• Your objective
Please count the lines with the word "optional" in the material below, then state the number by itself.
=== Material shown ===
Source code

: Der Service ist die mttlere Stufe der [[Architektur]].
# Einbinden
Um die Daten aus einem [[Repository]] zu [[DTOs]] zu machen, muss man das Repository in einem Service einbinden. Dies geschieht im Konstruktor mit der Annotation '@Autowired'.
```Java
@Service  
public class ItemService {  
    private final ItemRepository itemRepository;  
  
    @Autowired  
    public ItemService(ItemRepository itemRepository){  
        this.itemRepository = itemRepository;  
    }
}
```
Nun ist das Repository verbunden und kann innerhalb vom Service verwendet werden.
===
=== Material shown ===
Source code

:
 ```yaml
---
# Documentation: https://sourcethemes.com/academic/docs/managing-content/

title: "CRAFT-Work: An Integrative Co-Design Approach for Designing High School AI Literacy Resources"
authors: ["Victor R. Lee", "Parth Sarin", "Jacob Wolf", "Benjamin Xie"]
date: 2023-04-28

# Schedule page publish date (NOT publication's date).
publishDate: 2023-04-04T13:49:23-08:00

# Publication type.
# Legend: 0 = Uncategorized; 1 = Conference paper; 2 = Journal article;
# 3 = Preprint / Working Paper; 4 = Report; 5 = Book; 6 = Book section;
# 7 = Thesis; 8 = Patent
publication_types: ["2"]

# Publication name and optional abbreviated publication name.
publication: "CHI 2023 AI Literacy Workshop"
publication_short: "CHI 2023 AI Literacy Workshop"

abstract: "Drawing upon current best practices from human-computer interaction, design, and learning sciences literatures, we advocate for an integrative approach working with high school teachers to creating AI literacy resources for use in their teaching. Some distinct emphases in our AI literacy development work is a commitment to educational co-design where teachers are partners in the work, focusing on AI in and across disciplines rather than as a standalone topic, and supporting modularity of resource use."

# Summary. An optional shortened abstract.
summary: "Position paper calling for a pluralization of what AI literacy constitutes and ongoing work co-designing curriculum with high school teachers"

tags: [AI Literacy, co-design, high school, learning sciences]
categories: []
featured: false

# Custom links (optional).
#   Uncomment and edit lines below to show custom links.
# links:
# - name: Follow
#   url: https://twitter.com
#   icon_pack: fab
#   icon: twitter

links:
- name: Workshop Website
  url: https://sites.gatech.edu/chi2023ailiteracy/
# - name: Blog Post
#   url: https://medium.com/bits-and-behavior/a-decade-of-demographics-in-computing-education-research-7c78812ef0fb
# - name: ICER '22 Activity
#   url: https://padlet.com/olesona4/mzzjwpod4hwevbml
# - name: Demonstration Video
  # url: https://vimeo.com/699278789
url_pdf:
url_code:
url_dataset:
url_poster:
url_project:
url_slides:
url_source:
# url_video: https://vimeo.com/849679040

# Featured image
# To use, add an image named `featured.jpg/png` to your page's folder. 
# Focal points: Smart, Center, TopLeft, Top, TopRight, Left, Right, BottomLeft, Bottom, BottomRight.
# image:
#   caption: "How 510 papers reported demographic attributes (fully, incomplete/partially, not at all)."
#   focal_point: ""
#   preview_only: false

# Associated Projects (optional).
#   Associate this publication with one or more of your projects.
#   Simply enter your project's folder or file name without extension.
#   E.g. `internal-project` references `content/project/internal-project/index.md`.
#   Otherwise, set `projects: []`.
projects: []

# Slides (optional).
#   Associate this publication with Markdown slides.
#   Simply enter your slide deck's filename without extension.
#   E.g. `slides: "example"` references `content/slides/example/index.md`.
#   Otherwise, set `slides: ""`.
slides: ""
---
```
===
• Task result
5